He served as member of the North Dakota State House of Representatives in 1919 and 1920. During this time, he was an opponent of the Nonpartisan League and was associated with the Independent Voters Association.

Burtness was elected as a Republican to the Sixty-seventh United States Congress and to the five succeeding Congresses (March 4, 1921 – March 3, 1933).
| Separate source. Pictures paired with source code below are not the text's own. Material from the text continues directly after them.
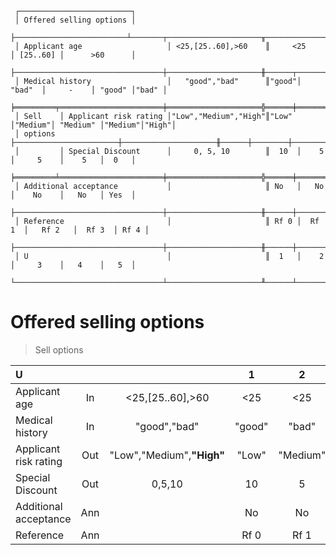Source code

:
 ```text
 ┌─────────────────────────┐
 │ Offered selling options │
 ├─────────────────────────┴───────┬─────────────────────╥───────────────┬──────────┬───────────────┐
 │ Applicant age                   │ <25,[25..60],>60    ║     <25       │ [25..60] │      >60      │
 ├─────────────────────────────────┼─────────────────────╫──────┬────────┼──────────┼────────┬──────┤
 │ Medical history                 │   "good","bad"      ║"good"│ "bad"  │     -    │ "good" │"bad" │
 ╞═════════╤═══════════════════════╪═════════════════════╬══════╪════════╪══════════╪════════╪══════╡
 │ Sell    │ Applicant risk rating │"Low","Medium","High"║"Low" │"Medium"│ "Medium" │"Medium"│"High"│
 │ options ├───────────────────────┼─────────────────────╫──────┼────────┼──────────┼────────┼──────┤
 │         │ Special Discount      │     0, 5, 10        ║  10  │    5   │     5    │    5   │  0   │
 ╞═════════╧═══════════════════════╪═════════════════════╬══════╪════════╪══════════╪════════╪══════╡
 │ Additional acceptance           │                     ║ No   │   No   │    No    │   No   │ Yes  │
 ├─────────────────────────────────┼─────────────────────╫──────┼────────┼──────────┼────────┼──────┤
 │ Reference                       │                     ║ Rf 0 │  Rf 1  │   Rf 2   │  Rf 3  │ Rf 4 │
 ├─────────────────────────────────┼─────────────────────╫──────┼────────┼──────────┼────────┼──────┤
 │ U                               │                     ║  1   │    2   │     3    │   4    │   5  │
 └─────────────────────────────────┴─────────────────────╨──────┴────────┴──────────┴────────┴──────┘
```

# Offered selling options
> Sell options

| U                     |     |                           |   1    |    2     |    3     |    4     |   5    |
|:----------------------|:---:|:-------------------------:|:------:|:--------:|:--------:|:--------:|:------:|
| Applicant age         | In  |     <25,[25..60],>60      |  <25   |   <25    | [25..60] |   >60    |  >60   |
| Medical history       | In  |       "good","bad"        | "good" |  "bad"   |    -     |  "good"  | "bad"  |
| Applicant risk rating | Out | "Low","Medium",**"High"** | "Low"  | "Medium" | "Medium" | "Medium" | "High" |
| Special Discount      | Out |          0,5,10           |   10   |    5     |    5     |    5     |   0    |
| Additional acceptance | Ann |                           |   No   |    No    |    No    |    No    |  Yes   |
| Reference             | Ann |                           |  Rf 0  |   Rf 1   |   Rf 2   |   Rf 3   |  Rf 4  |

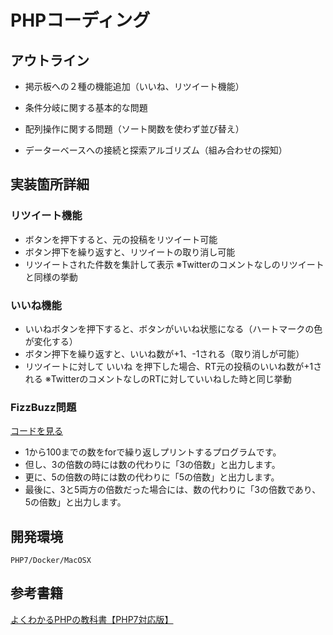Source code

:# PHPコーディング

## アウトライン
- 掲示板への２種の機能追加（いいね、リツイート機能）

- 条件分岐に関する基本的な問題

- 配列操作に関する問題（ソート関数を使わず並び替え）

- データーベースへの接続と探索アルゴリズム（組み合わせの探知）

## 実装箇所詳細

### リツイート機能
- ボタンを押下すると、元の投稿をリツイート可能
- ボタン押下を繰り返すと、リツイートの取り消し可能
- リツイートされた件数を集計して表示
※Twitterのコメントなしのリツイートと同様の挙動

### いいね機能
- いいねボタンを押下すると、ボタンがいいね状態になる（ハートマークの色が変化する）
- ボタン押下を繰り返すと、いいね数が+1、-1される（取り消しが可能）
- リツイートに対して いいね を押下した場合、RT元の投稿のいいね数が+1される
※TwitterのコメントなしのRTに対していいねした時と同じ挙動

### FizzBuzz問題

[コードを見る](https://github.com/KakoFujimoto/quelcode-php/blob/feature/php-pre-challenge1/html/php-pre-challenge1/index.php)

- 1から100までの数をforで繰り返しプリントするプログラムです。
- 但し、3の倍数の時には数の代わりに「3の倍数」と出力します。
- 更に、5の倍数の時には数の代わりに「5の倍数」と出力します。
- 最後に、3と5両方の倍数だった場合には、数の代わりに「3の倍数であり、5の倍数」と出力します。

## 開発環境
```
PHP7/Docker/MacOSX
```

## 参考書籍
<a href="https://www.amazon.co.jp/%E3%82%88%E3%81%8F%E3%82%8F%E3%81%8B%E3%82%8BPHP%E3%81%AE%E6%95%99%E7%A7%91%E6%9B%B8-%E3%80%90PHP7%E5%AF%BE%E5%BF%9C%E7%89%88%E3%80%91-%E6%95%99%E7%A7%91%E6%9B%B8%E3%82%B7%E3%83%AA%E3%83%BC%E3%82%BA-%E3%81%9F%E3%81%AB%E3%81%90%E3%81%A1-%E3%81%BE%E3%81%93%E3%81%A8-ebook/dp/B07C3QQKTX/">よくわかるPHPの教科書【PHP7対応版】</a>

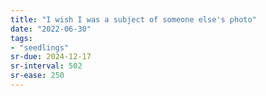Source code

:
 ```yaml
---
title: "I wish I was a subject of someone else's photo"
date: "2022-06-30"
tags:
- "seedlings"
sr-due: 2024-12-17
sr-interval: 502
sr-ease: 250
---
```

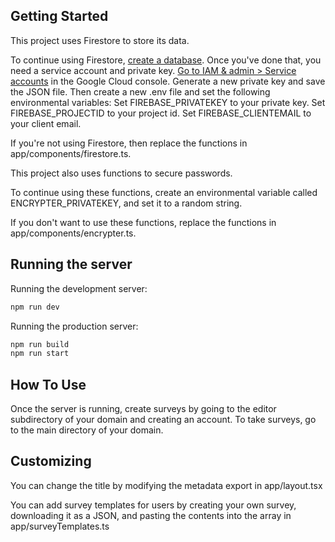 ## Getting Started

This project uses Firestore to store its data.

To continue using Firestore, [create a database](https://firebase.google.com/docs/firestore/quickstart).
Once you've done that, you need a service account and private key. [Go to IAM & admin > Service accounts](https://console.cloud.google.com/iam-admin/serviceaccounts) in the Google Cloud console. Generate a new private key and save the JSON file. Then create a new .env file and set the following environmental variables:
Set FIREBASE_PRIVATEKEY to your private key.
Set FIREBASE_PROJECTID to your project id.
Set FIREBASE_CLIENTEMAIL to your client email.

If you're not using Firestore, then replace the functions in app/components/firestore.ts.

This project also uses functions to secure passwords.

To continue using these functions, create an environmental variable called ENCRYPTER_PRIVATEKEY, and set it to a random string.

If you don't want to use these functions, replace the functions in app/components/encrypter.ts.

## Running the server

Running the development server:

```bash
npm run dev
```

Running the production server:

```bash
npm run build
npm run start
```

## How To Use

Once the server is running, create surveys by going to the editor subdirectory of your domain and creating an account. To take surveys, go to the main directory of your domain.

## Customizing

You can change the title by modifying the metadata export in app/layout.tsx

You can add survey templates for users by creating your own survey, downloading it as a JSON, and pasting the contents into the array in app/surveyTemplates.ts
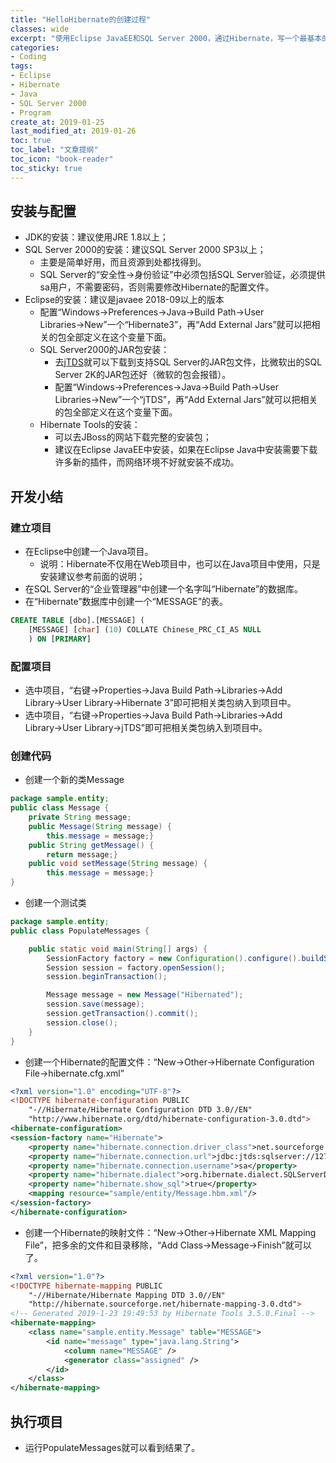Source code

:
 ```yaml
---
title: "HelloHibernate的创建过程"
classes: wide
excerpt: "使用Eclipse JavaEE和SQL Server 2000，通过Hibernate，写一个最基本的HelloHibernate的Java项目，"
categories:
- Coding
tags:
- Eclipse
- Hibernate
- Java
- SQL Server 2000
- Program
create_at: 2019-01-25
last_modified_at: 2019-01-26
toc: true
toc_label: "文章提纲"
toc_icon: "book-reader"
toc_sticky: true
---
```


## 安装与配置
* JDK的安装：建议使用JRE 1.8以上；
* SQL Server 2000的安装：建议SQL Server 2000 SP3以上；
  * 主要是简单好用，而且资源到处都找得到。
  * SQL Server的“安全性→身份验证”中必须包括SQL Server验证，必须提供sa用户，不需要密码，否则需要修改Hibernate的配置文件。
* Eclipse的安装：建议是javaee 2018-09以上的版本
  * 配置“Windows→Preferences→Java→Build Path→User Libraries→New”一个“Hibernate3”，再“Add External Jars”就可以把相关的包全部定义在这个变量下面。
  * SQL Server2000的JAR包安装：
    * 去[jTDS](http://jtds.sourceforge.net/)就可以下载到支持SQL Server的JAR包文件，比微软出的SQL Server 2K的JAR包还好（微软的包会报错）。
    * 配置“Windows→Preferences→Java→Build Path→User Libraries→New”一个“jTDS”，再“Add External Jars”就可以把相关的包全部定义在这个变量下面。
  * Hibernate Tools的安装：
    * 可以去JBoss的网站下载完整的安装包；
    * 建议在Eclipse JavaEE中安装，如果在Eclipse Java中安装需要下载许多新的插件，而网络环境不好就安装不成功。

## 开发小结
### 建立项目
* 在Eclipse中创建一个Java项目。
  * 说明：Hibernate不仅用在Web项目中，也可以在Java项目中使用，只是安装建议参考前面的说明；
* 在SQL Server的“企业管理器”中创建一个名字叫“Hibernate”的数据库。
* 在“Hibernate”数据库中创建一个“MESSAGE”的表。

```sql
CREATE TABLE [dbo].[MESSAGE] (
    [MESSAGE] [char] (10) COLLATE Chinese_PRC_CI_AS NULL 
    ) ON [PRIMARY]
```
### 配置项目
* 选中项目，“右键→Properties→Java Build Path→Libraries→Add Library→User Library→Hibernate 3”即可把相关类包纳入到项目中。
* 选中项目，“右键→Properties→Java Build Path→Libraries→Add Library→User Library→jTDS”即可把相关类包纳入到项目中。
### 创建代码
* 创建一个新的类Message
```java
package sample.entity;
public class Message {
    private String message;
    public Message(String message) {
        this.message = message;}
    public String getMessage() {
        return message;}
    public void setMessage(String message) {
        this.message = message;}
}
```
* 创建一个测试类
```java
package sample.entity;
public class PopulateMessages {

    public static void main(String[] args) {
        SessionFactory factory = new Configuration().configure().buildSessionFactory();
        Session session = factory.openSession();
        session.beginTransaction();

        Message message = new Message("Hibernated");
        session.save(message);
        session.getTransaction().commit();
        session.close();
    }
}
```
* 创建一个Hibernate的配置文件：“New→Other→Hibernate Configuration File→hibernate.cfg.xml”

```xml
<?xml version="1.0" encoding="UTF-8"?>
<!DOCTYPE hibernate-configuration PUBLIC 
    "-//Hibernate/Hibernate Configuration DTD 3.0//EN"
    "http://www.hibernate.org/dtd/hibernate-configuration-3.0.dtd">
<hibernate-configuration>
<session-factory name="Hibernate">
    <property name="hibernate.connection.driver_class">net.sourceforge.jtds.jdbc.Driver</property>
    <property name="hibernate.connection.url">jdbc:jtds:sqlserver://127.0.0.1:1433;DatabaseName=hibernate</property>
    <property name="hibernate.connection.username">sa</property>
    <property name="hibernate.dialect">org.hibernate.dialect.SQLServerDialect</property>
    <property name="hibernate.show_sql">true</property>
    <mapping resource="sample/entity/Message.hbm.xml"/>
</session-factory>
</hibernate-configuration>
```
* 创建一个Hibernate的映射文件：“New→Other→Hibernate XML Mapping File”，把多余的文件和目录移除，“Add Class→Message→Finish”就可以了。

```xml
<?xml version="1.0"?>
<!DOCTYPE hibernate-mapping PUBLIC 
    "-//Hibernate/Hibernate Mapping DTD 3.0//EN"
    "http://hibernate.sourceforge.net/hibernate-mapping-3.0.dtd">
<!-- Generated 2019-1-23 19:49:53 by Hibernate Tools 3.5.0.Final -->
<hibernate-mapping>
    <class name="sample.entity.Message" table="MESSAGE">
        <id name="message" type="java.lang.String">
            <column name="MESSAGE" />
            <generator class="assigned" />
        </id>
    </class>
</hibernate-mapping>
```
## 执行项目
* 运行PopulateMessages就可以看到结果了。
He was an unsuccessful candidate for renomination in 1932.

In 1930 he was honored by the King of Denmark with an Order of the Falcon with a star. He also represented the President of the United States at the 100th anniversary of the Icelandic Parliament.

==Later years==
He resumed the practice of law and served as City attorney of Grand Forks, in 1936 and 1937. He was appointed judge of the First Judicial District, North Dakota District Court , by Governor Fred G. Aandahl in 1950 and served from November 1950 until his death. He died in Grand Forks on January 20, 1960. He was interred in Memorial Park Cemetery.

==Personal life==
He married Zoe Ensign on September 8, 1909, in Detroit Lakes, Minnesota. Following his death, Zoe Burtness donated funds to the University of North Dakota to construct an assembly hall for plays, lectures, and concerts, in honor of her husband. The Burtness Theater was dedicated on April 28, 1963.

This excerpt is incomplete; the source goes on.